As manufacturers increase employee numbers on the production line, reducing workplace risks has never been more critical. Are you doing all you can to safeguard your staff?
Find out more about essential elements of a COVID-19 risk assessment, key measures to protect production line workers and why a move to online compliance management can significantly strengthen your coronavirus control programme.
1. Maintain 2-metre social distancing
The first step to a safer working environment is creating space between staff. When carrying out a risk assessment, evaluate how your production line could be reconfigured to allow for 2-metre social distancing and segregated workstations. This often involves reducing the speed of the line so fewer operators are required on duty at any one time.
Once individual workspaces have been measured and mapped out, they should be defined by clear floor markings and replaced at the end of each shift if boundaries are showing signs of wear and tear.
2. Alternative solutions to social distancing
If it’s not feasible to adhere to the 2-metre social distancing rule, you’ll need to reduce COVID-19 transmission risks using other controls. An online health and safety tool such as Southalls Safety Cloud software supports and streamlines the entire process, from tailoring the original risk assessment to recording viable alternatives and training your team on updated risk assessments and safe systems of work.
A possible Plan B is separating production line workers with Perspex barriers, which should be securely fixed to ensure they remain in place or utilising fixed teams or partnership working. Face masks should not be required unless deemed necessary as part of existing controls e.g. managing exposure to dusts or fume. If staff would prefer to wear a face covering then they should be supported in doing so.

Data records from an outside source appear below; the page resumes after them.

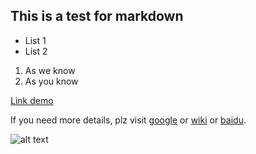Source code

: ## This is a test for markdown ##

* List 1
* List 2

1. As we know
2. As you know

[Link demo](http://jeechang.com)

If you need more details, plz visit [google][1] or [wiki][2] or [baidu][3].

[1]: http://www.google.com
[2]: http://www.wikipedia.org
[3]: http://www.baidu.com

![alt text](http://d5.sina.com.cn/201303/01/478882.jpg "What is your name")
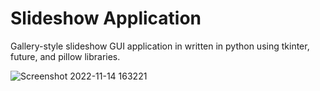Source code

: # Slideshow Application

Gallery-style slideshow GUI application in written in python using tkinter, future, and pillow libraries. 


![Screenshot 2022-11-14 163221](https://user-images.githubusercontent.com/110789514/209884429-29e17f58-031c-4cd7-8847-4e81e67c51d7.png)
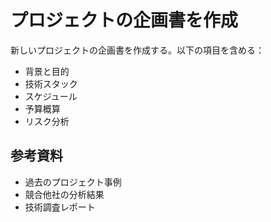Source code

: # プロジェクトの企画書を作成

新しいプロジェクトの企画書を作成する。以下の項目を含める：

- 背景と目的
- 技術スタック
- スケジュール
- 予算概算
- リスク分析

## 参考資料

- 過去のプロジェクト事例
- 競合他社の分析結果
- 技術調査レポート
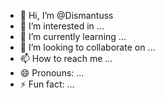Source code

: - 👋 Hi, I’m @Dismantuss
- 👀 I’m interested in ...
- 🌱 I’m currently learning ...
- 💞️ I’m looking to collaborate on ...
- 📫 How to reach me ...
- 😄 Pronouns: ...
- ⚡ Fun fact: ...

<!---
Dismantuss/Dismantuss is a ✨ special ✨ repository because its `README.md` (this file) appears on your GitHub profile.
You can click the Preview link to take a look at your changes.
--->
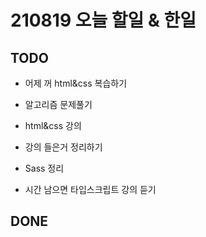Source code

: # 210819 오늘 할일 & 한일

## TODO

- 어제 꺼 html&css 복습하기

- 알고리즘 문제풀기

- html&css 강의

- 강의 들은거 정리하기

- Sass 정리

- 시간 남으면 타입스크립트 강의 듣기

## DONE
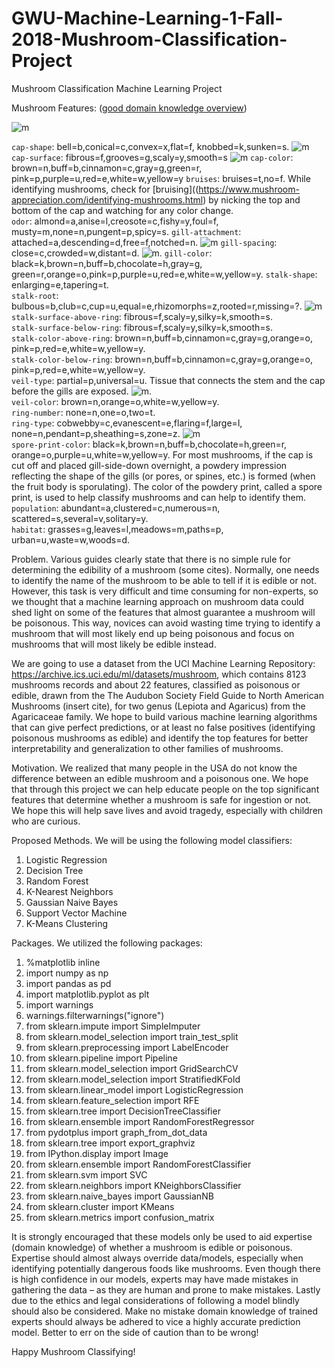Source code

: # GWU-Machine-Learning-1-Fall-2018-Mushroom-Classification-Project
Mushroom Classification Machine Learning Project

Mushroom Features: ([good domain knowledge overview](https://datascienceplus.com/mushrooms-classification-part-1/))

![m](https://www.english-online.at/biology/mushrooms/parts-of-a-mushroom.gif) 

`cap-shape`: bell=b,conical=c,convex=x,flat=f, knobbed=k,sunken=s. ![m](https://datascienceplus.com/wp-content/uploads/2018/02/mushroom-cap-shape.jpg)
`cap-surface`: fibrous=f,grooves=g,scaly=y,smooth=s ![m](https://datascienceplus.com/wp-content/uploads/2018/02/mushroom-cap-surface.jpg)
`cap-color`: brown=n,buff=b,cinnamon=c,gray=g,green=r, pink=p,purple=u,red=e,white=w,yellow=y
`bruises`: bruises=t,no=f. While identifying mushrooms, check for [bruising]((https://www.mushroom-appreciation.com/identifying-mushrooms.html) by nicking the top and bottom of the cap and watching for any color change.  
`odor`: almond=a,anise=l,creosote=c,fishy=y,foul=f, musty=m,none=n,pungent=p,spicy=s. 
`gill-attachment`: attached=a,descending=d,free=f,notched=n. ![m](https://datascienceplus.com/wp-content/uploads/2018/02/mushroom-gill-attachment.jpg)
`gill-spacing`: close=c,crowded=w,distant=d. ![m](https://datascienceplus.com/wp-content/uploads/2018/02/mushroom-gill-spacing.jpg).
`gill-color`: black=k,brown=n,buff=b,chocolate=h,gray=g, green=r,orange=o,pink=p,purple=u,red=e,white=w,yellow=y. 
`stalk-shape`: enlarging=e,tapering=t.   
`stalk-root`: bulbous=b,club=c,cup=u,equal=e,rhizomorphs=z,rooted=r,missing=?. ![m](https://datascienceplus.com/wp-content/uploads/2018/02/mushroom-stalk.jpg)
`stalk-surface-above-ring`: fibrous=f,scaly=y,silky=k,smooth=s.  
`stalk-surface-below-ring`: fibrous=f,scaly=y,silky=k,smooth=s.  
`stalk-color-above-ring`: brown=n,buff=b,cinnamon=c,gray=g,orange=o, pink=p,red=e,white=w,yellow=y.  
`stalk-color-below-ring`: brown=n,buff=b,cinnamon=c,gray=g,orange=o, pink=p,red=e,white=w,yellow=y.  
`veil-type`: partial=p,universal=u. Tissue that connects the stem and the cap before the gills are exposed. ![m](https://upload.wikimedia.org/wikipedia/commons/thumb/b/b7/1797-09-03_Agaricus_campestris_Plate_by_James_Sowerby.jpg/640px-1797-09-03_Agaricus_campestris_Plate_by_James_Sowerby.jpg).  
`veil-color`: brown=n,orange=o,white=w,yellow=y.  
`ring-number`: none=n,one=o,two=t.  
`ring-type`: cobwebby=c,evanescent=e,flaring=f,large=l, none=n,pendant=p,sheathing=s,zone=z. ![m](https://datascienceplus.com/wp-content/uploads/2018/02/mushroom-ring-type.jpg)  
`spore-print-color`:  black=k,brown=n,buff=b,chocolate=h,green=r, orange=o,purple=u,white=w,yellow=y. For most mushrooms, if the cap is cut off and placed gill-side-down overnight, a powdery impression reflecting the shape of the gills (or pores, or spines, etc.) is formed (when the fruit body is sporulating). The color of the powdery print, called a spore print, is used to help classify mushrooms and can help to identify them.  
`population`: abundant=a,clustered=c,numerous=n, scattered=s,several=v,solitary=y.  
`habitat`: grasses=g,leaves=l,meadows=m,paths=p, urban=u,waste=w,woods=d. 

Problem.	Various guides clearly state that there is no simple rule for determining the edibility of a mushroom (some cites). Normally, one needs to identify the name of the mushroom to be able to tell if it is edible or not. However, this task is very difficult and time consuming for non-experts, so we thought that a machine learning approach on mushroom data could shed light on some of the features that almost guarantee a mushroom will be poisonous. This way, novices can avoid wasting time trying to identify a mushroom that will most likely end up being poisonous and focus on mushrooms that will most likely be edible instead.

We are going to use a dataset from the UCI Machine Learning Repository: https://archive.ics.uci.edu/ml/datasets/mushroom, which contains 8123 mushrooms records and about 22 features, classified as poisonous or edible, drawn from the The Audubon Society Field Guide to North American Mushrooms (insert cite), for two genus (Lepiota and Agaricus) from the Agaricaceae family. We hope to build various machine learning algorithms that can give perfect predictions, or at least no false positives (identifying poisonous mushrooms as edible) and identify the top features for better interpretability and generalization to other families of mushrooms.

Motivation.	We realized that many people in the USA do not know the difference between an edible mushroom and a poisonous one. We hope that through this project we can help educate people on the top significant features that determine whether a mushroom is safe for ingestion or not. We hope this will help save lives and avoid tragedy, especially with children who are curious.

Proposed Methods.    We will be using the following model classifiers:

1. Logistic Regression
2. Decision Tree
3. Random Forest
4. K-Nearest Neighbors
5. Gaussian Naive Bayes
6. Support Vector Machine
7. K-Means Clustering

Packages.     We utilized the following packages:

1.  %matplotlib inline
2.  import numpy as np 
3.  import pandas as pd
4.  import matplotlib.pyplot as plt
5.  import warnings
6.  warnings.filterwarnings("ignore") 
7.  from sklearn.impute import SimpleImputer
8.  from sklearn.model_selection import train_test_split
9.  from sklearn.preprocessing import LabelEncoder
10. from sklearn.pipeline import Pipeline
11. from sklearn.model_selection import GridSearchCV
12. from sklearn.model_selection import StratifiedKFold
13. from sklearn.linear_model import LogisticRegression
14. from sklearn.feature_selection import RFE
15. from sklearn.tree import DecisionTreeClassifier
16. from sklearn.ensemble import RandomForestRegressor
17. from pydotplus import graph_from_dot_data
18. from sklearn.tree import export_graphviz
19. from IPython.display import Image
20. from sklearn.ensemble import RandomForestClassifier
21. from sklearn.svm import SVC
22. from sklearn.neighbors import KNeighborsClassifier
23. from sklearn.naive_bayes import GaussianNB
24. from sklearn.cluster import KMeans
25. from sklearn.metrics import confusion_matrix

It is strongly encouraged that these models only be used to aid expertise (domain knowledge) of whether a mushroom is edible or poisonous. Expertise should almost always override data/models, especially when identifying potentially dangerous foods like mushrooms. Even though there is high confidence in our models, experts may have made mistakes in gathering the data – as they are human and prone to make mistakes. Lastly due to the ethics and legal considerations of following a model blindly should also be considered. Make no mistake domain knowledge of trained experts should always be adhered to vice a highly accurate prediction model. Better to err on the side of caution than to be wrong! 

Happy Mushroom Classifying!

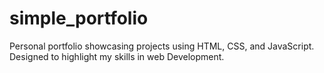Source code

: # simple_portfolio

Personal portfolio showcasing projects using HTML, CSS, and JavaScript. Designed to highlight my skills in web Development.
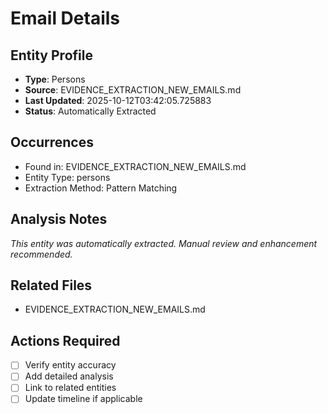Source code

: # Email Details

## Entity Profile
- **Type**: Persons
- **Source**: EVIDENCE_EXTRACTION_NEW_EMAILS.md
- **Last Updated**: 2025-10-12T03:42:05.725883
- **Status**: Automatically Extracted

## Occurrences
- Found in: EVIDENCE_EXTRACTION_NEW_EMAILS.md
- Entity Type: persons
- Extraction Method: Pattern Matching

## Analysis Notes
*This entity was automatically extracted. Manual review and enhancement recommended.*

## Related Files
- EVIDENCE_EXTRACTION_NEW_EMAILS.md

## Actions Required
- [ ] Verify entity accuracy
- [ ] Add detailed analysis
- [ ] Link to related entities
- [ ] Update timeline if applicable
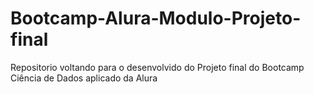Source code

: # Bootcamp-Alura-Modulo-Projeto-final
 Repositorio voltando para o desenvolvido do Projeto final do Bootcamp Ciência de Dados aplicado da Alura
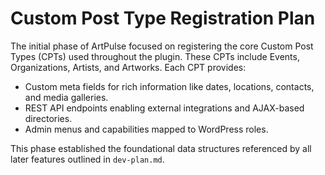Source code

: # Custom Post Type Registration Plan

The initial phase of ArtPulse focused on registering the core Custom Post Types (CPTs) used throughout the plugin. These CPTs include Events, Organizations, Artists, and Artworks. Each CPT provides:

- Custom meta fields for rich information like dates, locations, contacts, and media galleries.
- REST API endpoints enabling external integrations and AJAX-based directories.
- Admin menus and capabilities mapped to WordPress roles.

This phase established the foundational data structures referenced by all later features outlined in `dev-plan.md`.
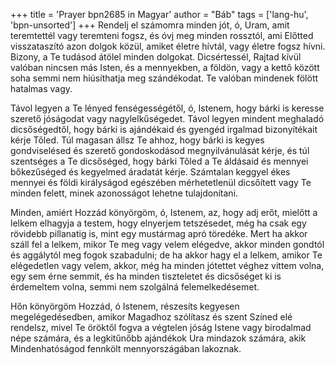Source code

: +++
title = 'Prayer bpn2685 in Magyar'
author = "Báb"
tags = ['lang-hu', 'bpn-unsorted']
+++
Rendelj el számomra minden jót, ó, Uram, amit teremtettél vagy teremteni fogsz, és óvj meg minden rossztól, ami Előtted visszataszító azon dolgok közül, amiket életre hívtál, vagy életre fogsz hívni. Bizony, a Te tudásod átölel minden dolgokat. Dicsértessél, Rajtad kívül valóban nincsen más Isten, és a mennyekben, a földön, vagy a kettő között soha semmi nem hiúsíthatja meg szándékodat. Te valóban mindenek fölött hatalmas vagy.

Távol legyen a Te lényed fenségességétől, ó, Istenem, hogy bárki is keresse szerető jóságodat vagy nagylelkűségedet. Távol legyen mindent meghaladó dicsőségedtől, hogy bárki is ajándékaid és gyengéd irgalmad bizonyítékait kérje Tőled. Túl magasan állsz Te ahhoz, hogy bárki is kegyes gondviselésed és szerető gondoskodásod megnyilvánulását kérje, és túl szentséges a Te dicsőséged, hogy bárki Tőled a Te áldásaid és mennyei bőkezűséged és kegyelmed áradatát kérje. Számtalan keggyel ékes mennyei és földi királyságod egészében mérhetetlenül dicsőített vagy Te minden felett, minek azonosságot lehetne tulajdonítani.

Minden, amiért Hozzád könyörgöm, ó, Istenem, az, hogy adj erőt, mielőtt a lelkem elhagyja a testem, hogy elnyerjem tetszésedet, még ha csak egy rövidebb pillanatig is, mint egy mustármag apró töredéke. Mert ha akkor száll fel a lelkem, mikor Te meg vagy velem elégedve, akkor minden gondtól és aggálytól meg fogok szabadulni; de ha akkor hagy el a lelkem, amikor Te elégedetlen vagy velem, akkor, még ha minden jótettet véghez vittem volna, egy sem érne semmit, és ha minden tiszteletet és dicsőséget ki is érdemeltem volna, semmi nem szolgálná felemelkedésemet.

Hőn könyörgöm Hozzád, ó Istenem, részesíts kegyesen megelégedésedben, amikor Magadhoz szólítasz és szent Színed elé rendelsz, mivel Te öröktől fogva a végtelen jóság Istene vagy birodalmad népe számára, és a legkitűnőbb ajándékok Ura mindazok számára, akik Mindenhatóságod fennkölt mennyországában lakoznak.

3. Reducing surface transmission risks
Your risk assessment should also pinpoint ways to curb contamination via surface contact. This covers all the usual touchpoints such as door handles, handrails and shared equipment, but also the components of your production line. With that in mind, it’s recommended that all operators wear gloves, and supplement this with regular hand washing or sanitising.
Similarly, gloves should be worn by any employee accepting deliveries, and paperwork should be passed at arm’s length between yard staff.
4. Cutting hazards in high traffic areas
Communal spaces – such as break rooms, kitchens and toilets – can be virus hotspots, so take all possible steps to stop the spread even during ‘downtime’. Generally, this means championing good hygiene and weaving social distancing into everyday work practices – such as staggering break times or preventing groups from congregating in small offices or meeting rooms.
Make hygiene a priority at break times by insisting each employee makes their own refreshments and washes their cup straight after use. Prominently placed, easy-to-read reminders – such as wiping surfaces and washing hands before and after preparing food – can reinforce key messages and promote a commitment to cleanliness throughout your canteen.
5. Managing homeworkers and hybrid teams
While employees who are able to complete their duties remotely are still encouraged to work from home, your risk assessment should include provisions for returning office staff. Desk areas must be arranged at least two metres apart and signage should clearly remind personnel of the importance of social distancing. Where desks cannot be arranged in accordance with social distancing then you should consider Perspex screens etc.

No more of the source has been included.